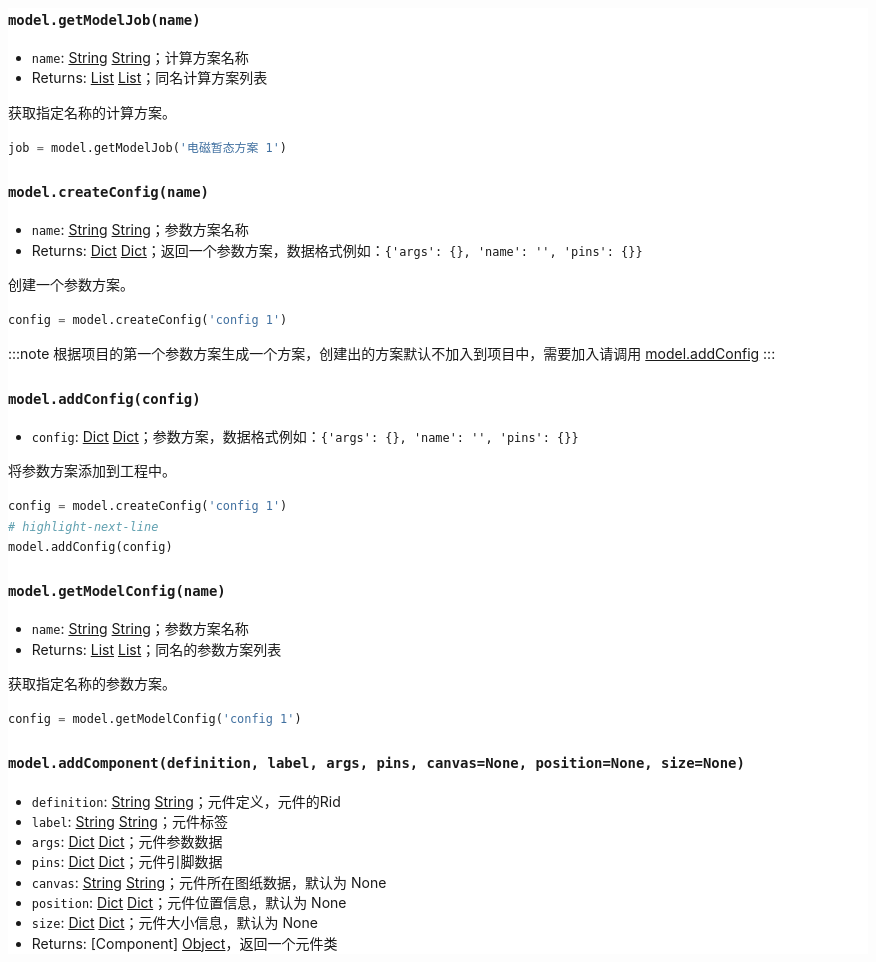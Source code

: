 ### `model.getModelJob(name)`

- `name`: [String] [String]；计算方案名称
- Returns: [List] [List]；同名计算方案列表

获取指定名称的计算方案。

```python showLineNumbers
job = model.getModelJob('电磁暂态方案 1')
```

### `model.createConfig(name)`

- `name`: [String] [String]；参数方案名称
- Returns: [Dict] [Dict]；返回一个参数方案，数据格式例如：`{'args': {}, 'name': '', 'pins': {}}`

创建一个参数方案。

```python showLineNumbers
config = model.createConfig('config 1')
```

:::note
根据项目的第一个参数方案生成一个方案，创建出的方案默认不加入到项目中，需要加入请调用 [model.addConfig](#modeladdconfigconfig)
:::

### `model.addConfig(config)`

- `config`: [Dict] [Dict]；参数方案，数据格式例如：`{'args': {}, 'name': '', 'pins': {}}`

将参数方案添加到工程中。

```python showLineNumbers
config = model.createConfig('config 1')
# highlight-next-line
model.addConfig(config)
```

### `model.getModelConfig(name)`

- `name`: [String] [String]；参数方案名称
- Returns: [List] [List]；同名的参数方案列表

获取指定名称的参数方案。

```python showLineNumbers
config = model.getModelConfig('config 1')
```

### `model.addComponent(definition, label, args, pins, canvas=None, position=None, size=None)`

- `definition`: [String] [String]；元件定义，元件的Rid
- `label`: [String] [String]；元件标签
- `args`: [Dict] [Dict]；元件参数数据
- `pins`: [Dict] [Dict]；元件引脚数据
- `canvas`: [String] [String]；元件所在图纸数据，默认为 None
- `position`: [Dict] [Dict]；元件位置信息，默认为 None
- `size`: [Dict] [Dict]；元件大小信息，默认为 None
- Returns: [Component] [Object]，返回一个元件类


[Object]: https://docs.python.org/3.8/tutorial/classes.html#class-objects
[Number]: https://docs.python.org/3.8/tutorial/introduction.html#numbers
[String]: https://docs.python.org/3.8/tutorial/introduction.html#strings
[Boolean]: https://docs.python.org/3.8/c-api/bool.html
[List]: https://docs.python.org/3.8/tutorial/introduction.html#lists
[Dict]: https://docs.python.org/3.8/tutorial/datastructures.html#dictionaries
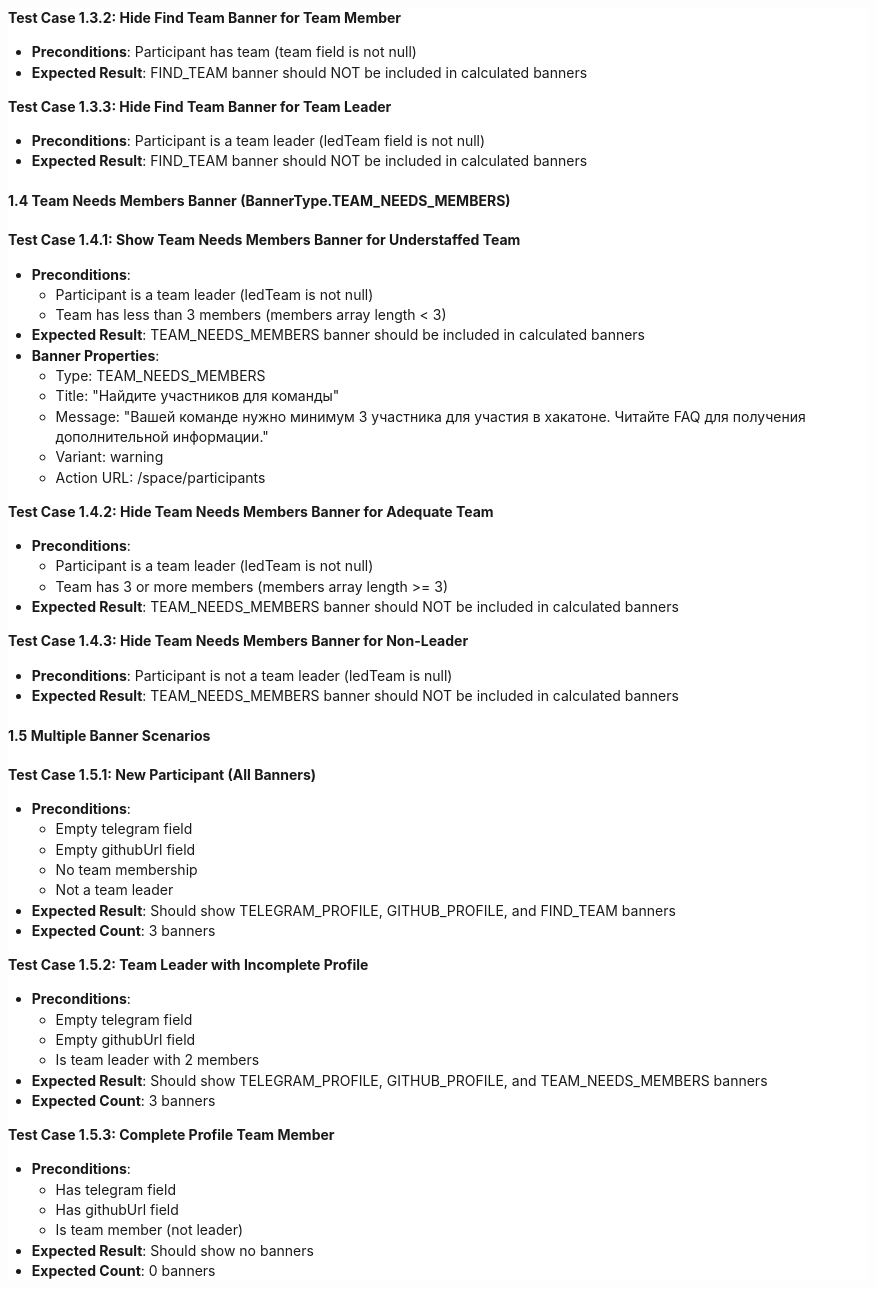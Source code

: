 **Test Case 1.3.2: Hide Find Team Banner for Team Member**
- **Preconditions**: Participant has team (team field is not null)
- **Expected Result**: FIND_TEAM banner should NOT be included in calculated banners

**Test Case 1.3.3: Hide Find Team Banner for Team Leader**
- **Preconditions**: Participant is a team leader (ledTeam field is not null)
- **Expected Result**: FIND_TEAM banner should NOT be included in calculated banners

#### 1.4 Team Needs Members Banner (BannerType.TEAM_NEEDS_MEMBERS)

**Test Case 1.4.1: Show Team Needs Members Banner for Understaffed Team**
- **Preconditions**: 
  - Participant is a team leader (ledTeam is not null)
  - Team has less than 3 members (members array length < 3)
- **Expected Result**: TEAM_NEEDS_MEMBERS banner should be included in calculated banners
- **Banner Properties**:
  - Type: TEAM_NEEDS_MEMBERS
  - Title: "Найдите участников для команды"
  - Message: "Вашей команде нужно минимум 3 участника для участия в хакатоне. Читайте FAQ для получения дополнительной информации."
  - Variant: warning
  - Action URL: /space/participants

**Test Case 1.4.2: Hide Team Needs Members Banner for Adequate Team**
- **Preconditions**: 
  - Participant is a team leader (ledTeam is not null)
  - Team has 3 or more members (members array length >= 3)
- **Expected Result**: TEAM_NEEDS_MEMBERS banner should NOT be included in calculated banners

**Test Case 1.4.3: Hide Team Needs Members Banner for Non-Leader**
- **Preconditions**: Participant is not a team leader (ledTeam is null)
- **Expected Result**: TEAM_NEEDS_MEMBERS banner should NOT be included in calculated banners

#### 1.5 Multiple Banner Scenarios

**Test Case 1.5.1: New Participant (All Banners)**
- **Preconditions**: 
  - Empty telegram field
  - Empty githubUrl field
  - No team membership
  - Not a team leader
- **Expected Result**: Should show TELEGRAM_PROFILE, GITHUB_PROFILE, and FIND_TEAM banners
- **Expected Count**: 3 banners

**Test Case 1.5.2: Team Leader with Incomplete Profile**
- **Preconditions**:
  - Empty telegram field
  - Empty githubUrl field
  - Is team leader with 2 members
- **Expected Result**: Should show TELEGRAM_PROFILE, GITHUB_PROFILE, and TEAM_NEEDS_MEMBERS banners
- **Expected Count**: 3 banners

**Test Case 1.5.3: Complete Profile Team Member**
- **Preconditions**:
  - Has telegram field
  - Has githubUrl field
  - Is team member (not leader)
- **Expected Result**: Should show no banners
- **Expected Count**: 0 banners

_____

# Task instructions
Please, from the entries above, set down exactly the lines from the one containing "- **Preconditions**: Participant has" through the one containing "- Not a team leader", and only those.

# Response to the exercise
- **Preconditions**: Participant has team (team field is not null)
- **Expected Result**: FIND_TEAM banner should NOT be included in calculated banners

**Test Case 1.3.3: Hide Find Team Banner for Team Leader**
- **Preconditions**: Participant is a team leader (ledTeam field is not null)
- **Expected Result**: FIND_TEAM banner should NOT be included in calculated banners

#### 1.4 Team Needs Members Banner (BannerType.TEAM_NEEDS_MEMBERS)

**Test Case 1.4.1: Show Team Needs Members Banner for Understaffed Team**
- **Preconditions**: 
  - Participant is a team leader (ledTeam is not null)
  - Team has less than 3 members (members array length < 3)
- **Expected Result**: TEAM_NEEDS_MEMBERS banner should be included in calculated banners
- **Banner Properties**:
  - Type: TEAM_NEEDS_MEMBERS
  - Title: "Найдите участников для команды"
  - Message: "Вашей команде нужно минимум 3 участника для участия в хакатоне. Читайте FAQ для получения дополнительной информации."
  - Variant: warning
  - Action URL: /space/participants

**Test Case 1.4.2: Hide Team Needs Members Banner for Adequate Team**
- **Preconditions**: 
  - Participant is a team leader (ledTeam is not null)
  - Team has 3 or more members (members array length >= 3)
- **Expected Result**: TEAM_NEEDS_MEMBERS banner should NOT be included in calculated banners

**Test Case 1.4.3: Hide Team Needs Members Banner for Non-Leader**
- **Preconditions**: Participant is not a team leader (ledTeam is null)
- **Expected Result**: TEAM_NEEDS_MEMBERS banner should NOT be included in calculated banners

#### 1.5 Multiple Banner Scenarios

**Test Case 1.5.1: New Participant (All Banners)**
- **Preconditions**: 
  - Empty telegram field
  - Empty githubUrl field
  - No team membership
  - Not a team leader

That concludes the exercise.